The property to configure the OAI-PMH server URL can be found in etc/org.opencastproject.organization-mh_default_org.cfg:

prop.org.opencastproject.oaipmh.server.hosturl=http://localhost:8080

Step 2: Configure the OAI-PMH mount point

The property to configure the OAI-PMH mount point can be found in etc/custom.properties:

org.opencastproject.oaipmh.mountpoint=/oaipmh

Step 3: Configure the OAI-PMH default repository

In case the repository is not included in the URL, the OAI-PMH default repository will be selected.
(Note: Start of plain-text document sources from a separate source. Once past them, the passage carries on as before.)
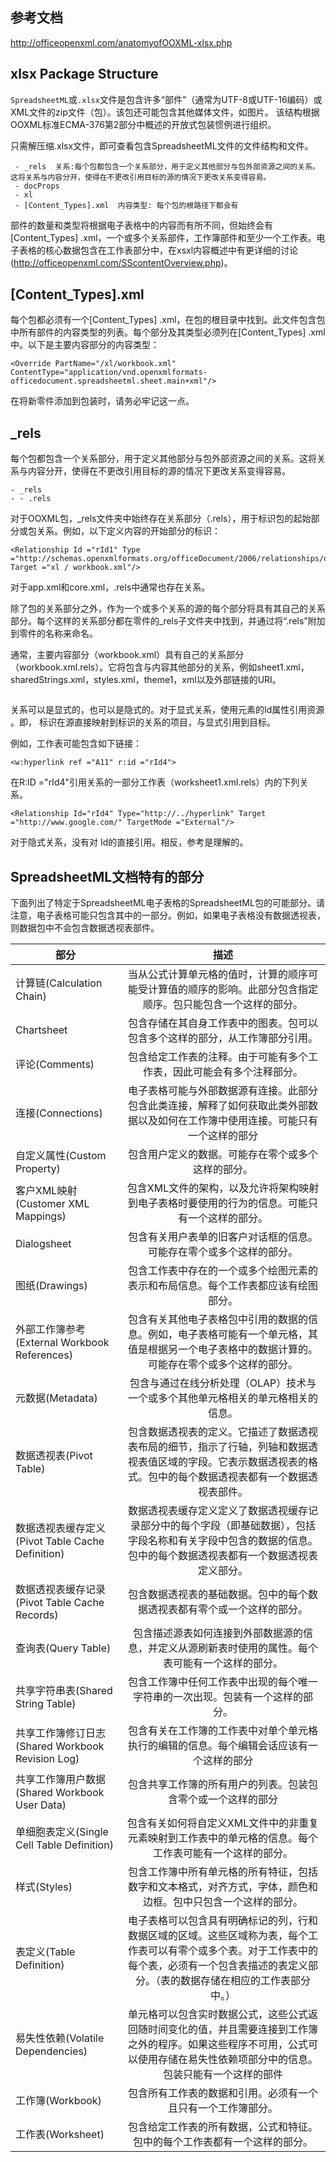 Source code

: ## 参考文档
http://officeopenxml.com/anatomyofOOXML-xlsx.php

## xlsx Package Structure

`SpreadsheetML`或`.xlsx`文件是包含许多“部件”（通常为UTF-8或UTF-16编码）或XML文件的zip文件（包）。该包还可能包含其他媒体文件，如图片。
该结构根据OOXML标准ECMA-376第2部分中概述的开放式包装惯例进行组织。


只需解压缩.xlsx文件，即可查看包含SpreadsheetML文件的文件结构和文件。

```
 - _rels  关系:每个包都包含一个关系部分，用于定义其他部分与包外部资源之间的关系。这将关系与内容分开，使得在不更改引用目标的源的情况下更改关系变得容易。
 - docProps
 - xl
 - [Content_Types].xml  内容类型: 每个包的根路径下都会有
```

部件的数量和类型将根据电子表格中的内容而有所不同，但始终会有[Content_Types] .xml，一个或多个关系部件，工作簿部件和至少一个工作表。电子表格的核心数据包含在工作表部分中，在xsxl内容概述中有更详细的讨论(http://officeopenxml.com/SScontentOverview.php)。

## [Content_Types].xml 

每个包都必须有一个[Content_Types] .xml，在包的根目录中找到。此文件包含包中所有部件的内容类型的列表。每个部分及其类型必须列在[Content_Types] .xml中。以下是主要内容部分的内容类型：
```
<Override PartName="/xl/workbook.xml" ContentType="application/vnd.openxmlformats-officedocument.spreadsheetml.sheet.main+xml"/>
```
在将新零件添加到包装时，请务必牢记这一点。

## _rels

每个包都包含一个关系部分，用于定义其他部分与包外部资源之间的关系。这将关系与内容分开，使得在不更改引用目标的源的情况下更改关系变得容易。
```
- _rels
- - .rels
```
对于OOXML包，_rels文件夹中始终存在关系部分（.rels），用于标识包的起始部分或包关系。例如，以下定义内容的开始部分的标识：
```
<Relationship Id ="rId1" Type ="http://schemas.openxmlformats.org/officeDocument/2006/relationships/officeDocument" Target ="xl / workbook.xml"/>
```
对于app.xml和core.xml，.rels中通常也存在关系。

除了包的关系部分之外，作为一个或多个关系的源的每个部分将具有其自己的关系部分。每个这样的关系部分都在零件的_rels子文件夹中找到，并通过将“.rels”附加到零件的名称来命名。

通常，主要内容部分（workbook.xml）具有自己的关系部分（workbook.xml.rels）。它将包含与内容其他部分的关系，例如sheet1.xml，sharedStrings.xml，styles.xml，theme1，xml以及外部链接的URI。

```

```
关系可以是显式的，也可以是隐式的。对于显式关系，使用<Relationship>元素的Id属性引用资源 。即， 标识在源直接映射到标识的关系的项目，与显式引用到目标。

例如，工作表可能包含如下链接：
```
<w:hyperlink ref ="A11" r:id ="rId4">
```
在R:ID ="rId4"引用关系的一部分工作表（worksheet1.xml.rels）内的下列关系。
```
<Relationship Id="rId4" Type="http://../hyperlink" Target ="http://www.google.com/" TargetMode ="External"/>
```
对于隐式关系，没有对<Relationship> Id的直接引用。相反，参考是理解的。

## SpreadsheetML文档特有的部分

下面列出了特定于SpreadsheetML电子表格的SpreadsheetML包的可能部分。请注意，电子表格可能只包含其中的一部分。例如，如果电子表格没有数据透视表，则数据包中不会包含数据透视表部件。

| 部分   |      描述   |
|----------|:-------------:|
|计算链(Calculation Chain) |当从公式计算单元格的值时，计算的顺序可能受计算值的顺序的影响。此部分包含指定顺序。包只能包含一个这样的部分。 |
|Chartsheet |包含存储在其自身工作表中的图表。包可以包含多个这样的部分，从工作簿部分引用。   | 
|评论(Comments)|包含给定工作表的注释。由于可能有多个工作表，因此可能会有多个注释部分。|
|连接(Connections)|电子表格可能与外部数据源有连接。此部分包含此类连接，解释了如何获取此类外部数据以及如何在工作簿中使用连接。可能只有一个这样的部分|
|自定义属性(Custom Property)|包含用户定义的数据。可能存在零个或多个这样的部分。|
|客户XML映射(Customer XML Mappings)|包含XML文件的架构，以及允许将架构映射到电子表格时要使用的行为的信息。可能只有一个这样的部分。|
|Dialogsheet|包含有关用户表单的旧客户对话框的信息。可能存在零个或多个这样的部分。|
|图纸(Drawings)|包含工作表中存在的一个或多个绘图元素的表示和布局信息。每个工作表都应该有绘图部分。|
|外部工作簿参考(External Workbook References)|包含有关其他电子表格包中引用的数据的信息。例如，电子表格可能有一个单元格，其值是根据另一个电子表格中的数据计算的。可能存在零个或多个这样的部分。|
|元数据(Metadata)|包含与通过在线分析处理（OLAP）技术与一个或多个其他单元格相关的单元格相关的信息。|
|数据透视表(Pivot Table)|包含数据透视表的定义。它描述了数据透视表布局的细节，指示了行轴，列轴和数据透视表值区域的字段。它表示数据透视表的格式。包中的每个数据透视表都有一个数据透视表部件。|
|数据透视表缓存定义(Pivot Table Cache Definition)|数据透视表缓存定义定义了数据透视缓存记录部分中的每个字段（即基础数据），包括字段名称和有关字段中包含的数据的信息。包中的每个数据透视表都有一个数据透视表定义部分。|
|数据透视表缓存记录(Pivot Table Cache Records)|包含数据透视表的基础数据。包中的每个数据透视表都有零个或一个这样的部分。|
|查询表(Query Table)|包含描述源表如何连接到外部数据源的信息，并定义从源刷新表时使用的属性。每个表可能有一个这样的部分。|
|共享字符串表(Shared String Table)|包含工作簿中任何工作表中出现的每个唯一字符串的一次出现。包装有一个这样的部分。|
|共享工作簿修订日志(Shared Workbook Revision Log)|包含有关在工作簿的工作表中对单个单元格执行的编辑的信息。每个编辑会话应该有一个这样的部分|
|共享工作簿用户数据(Shared Workbook User Data)|包含共享工作簿的所有用户的列表。包装包含零个或一个这样的部分|
|单细胞表定义(Single Cell Table Definition)|包含有关如何将自定义XML文件中的非重复元素映射到工作表中的单元格的信息。每个工作表可能有一个这样的部分。|
|样式(Styles)|包含工作簿中所有单元格的所有特征，包括数字和文本格式，对齐方式，字体，颜色和边框。包中只包含一个这样的部分。|
|表定义(Table Definition)|电子表格可以包含具有明确标记的列，行和数据区域的区域。这些区域称为表，每个工作表可以有零个或多个表。对于工作表中的每个表，必须有一个包含表描述的表定义部分。（表的数据存储在相应的工作表部分中。）|
|易失性依赖(Volatile Dependencies)|单元格可以包含实时数据公式，这些公式返回随时间变化的值，并且需要连接到工作簿之外的程序。如果这些程序不可用，公式可以使用存储在易失性依赖项部分中的信息。包装只能有一个这样的部件|
|工作簿(Workbook)|包含所有工作表的数据和引用。必须有一个且只有一个工作簿部分。|
|工作表(Worksheet)|包含给定工作表的所有数据，公式和特征。包中的每个工作表都有一个这样的部分。|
The property to configure the OAI-PMH default repository can be found in etc/org.opencastproject.oaipmh.server.OaiPmhServer.cfg

default-repository=default

Step 4: Allow access to OAI-PMH mount point

Make sure that the OAI-PMH mount point is accessible. For example, if the OAI-PMH mount point has been set to /oaipmh, the following two lines

<sec:intercept-url pattern="/oaipmh/**" method="GET" access="ROLE_ANONYMOUS"/>
<sec:intercept-url pattern="/oaipmh/**" method="POST" access="ROLE_ANONYMOUS"/>

should be present in etc/security/mh_default_org.xml.
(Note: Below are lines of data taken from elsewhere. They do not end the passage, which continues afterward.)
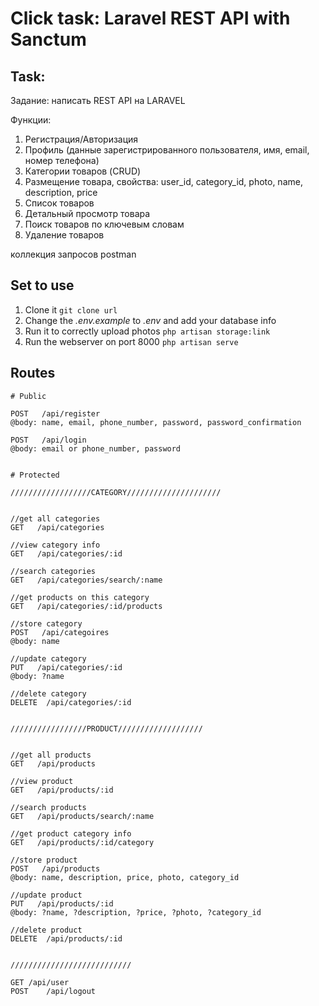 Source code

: # Click task: Laravel REST API with Sanctum

## Task:
Задание: написать REST API на LARAVEL

Функции:

1. Регистрация/Авторизация
2. Профиль (данные зарегистрированного пользователя, имя, email, номер телефона)
3. Категории товаров (CRUD)
3. Размещение товара, свойства: user_id, category_id, photo, name, description, price
4. Список товаров
5. Детальный просмотр товара
6. Поиск товаров по ключевым словам
7. Удаление товаров

коллекция запросов postman

## Set to use

1. Clone it ```git clone url```
2. Change the *.env.example* to *.env* and add your database info
3. Run it to correctly upload photos ```php artisan storage:link```
4. Run the webserver on port 8000
```php artisan serve```

## Routes

```
# Public

POST   /api/register
@body: name, email, phone_number, password, password_confirmation

POST   /api/login
@body: email or phone_number, password


# Protected

//////////////////CATEGORY/////////////////////


//get all categories
GET   /api/categories

//view category info
GET   /api/categories/:id

//search categories
GET   /api/categories/search/:name

//get products on this category
GET   /api/categories/:id/products

//store category
POST   /api/categoires
@body: name

//update category
PUT   /api/categories/:id
@body: ?name

//delete category
DELETE  /api/categories/:id


/////////////////PRODUCT///////////////////


//get all products
GET   /api/products

//view product
GET   /api/products/:id

//search products
GET   /api/products/search/:name

//get product category info
GET   /api/products/:id/category

//store product
POST   /api/products
@body: name, description, price, photo, category_id

//update product
PUT   /api/products/:id
@body: ?name, ?description, ?price, ?photo, ?category_id

//delete product
DELETE  /api/products/:id


///////////////////////////

GET /api/user
POST    /api/logout
```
Note that the OAI-PMH specification demands both GET and POST requests and that it does not feature any access restrictions. If you need to restrict access to OAI-PMH consider using Spring security or an iptables approach.

Step 5: Optionally configure OAI-PMH sets

The OAI-PMH standard allow you to define sets. This can be used to filter data in your repository. An OAI-PMH set will be defined by a name, unique setSpec, optional description and a filter. The filters will be applied to the content of the published xml based elements and may contain one or more filter criteria. You can also define more than one filter for a specific set. Generally an OAI-PMH record is in the set if all set filters matches. A filter matches if any of the filter criteria matches. The filter criteria may be: contains, containsnot or match.

Set definition configuration syntax:

    set.<set-id>.setSpec = setSpec value
    set.<set-id>.name = set name value
    set.<set-id>.description = optional set description
    set.<set-id>.filter.<filter-id>.flavor = set filter element flavor
    set.<set-id>.filter.<filter-id>.[<criteria-id>.]<criterion> = set filter criterion value
    # criteria-id should be set, if you provide more than one criteria for a filter

Example configuration for a set definition with one filter and one criterion:

    set.public.setSpec = public
    set.public.name = Public Recordings
    set.public.filter.1.flavor = security/xacml+episode
    set.public.filter.1.contains = >ROLE_ANONYMOUS</

The OAI-PMH records in the set public contain the role ROLE_ANONYMOUS in the published episode ACL.

Example configuration for a set definition with two filters and one or more criteria:

    set.openvideo.setSpec = open
    set.openvideo.name = Recordings with an open non commercial license
    set.openvideo.filter.1.flavor = security/xacml+episode
    set.openvideo.filter.1.contains = >ROLE_ANONYMOUS</
    set.openvideo.filter.2.flavor = dublincore/episode
    set.openvideo.filter.2.0.contains = license>CC0</
    set.openvideo.filter.2.1.contains = license>CC-BY</
    set.openvideo.filter.2.2.contains = license>CC-BY-SA</
    set.openvideo.filter.2.3.contains = license>CC-BY-NC</
    set.openvideo.filter.2.4.contains = license>CC-BY-NC-SA</

The OAI-PMH records in the set "open" contain the role ROLE_ANONYMOUS in the published episode ACL and a CC0 or CC-BY derivate license without ND attribute. You can also define the second filter as one match criterion like:

    set.openvideo.filter.2.match = license>CC[0-](?:BY(?:-(?:(?!ND)[^-<]+))*)?<

The match criterion tests are more CPU intensive as contains or containsnot criteria.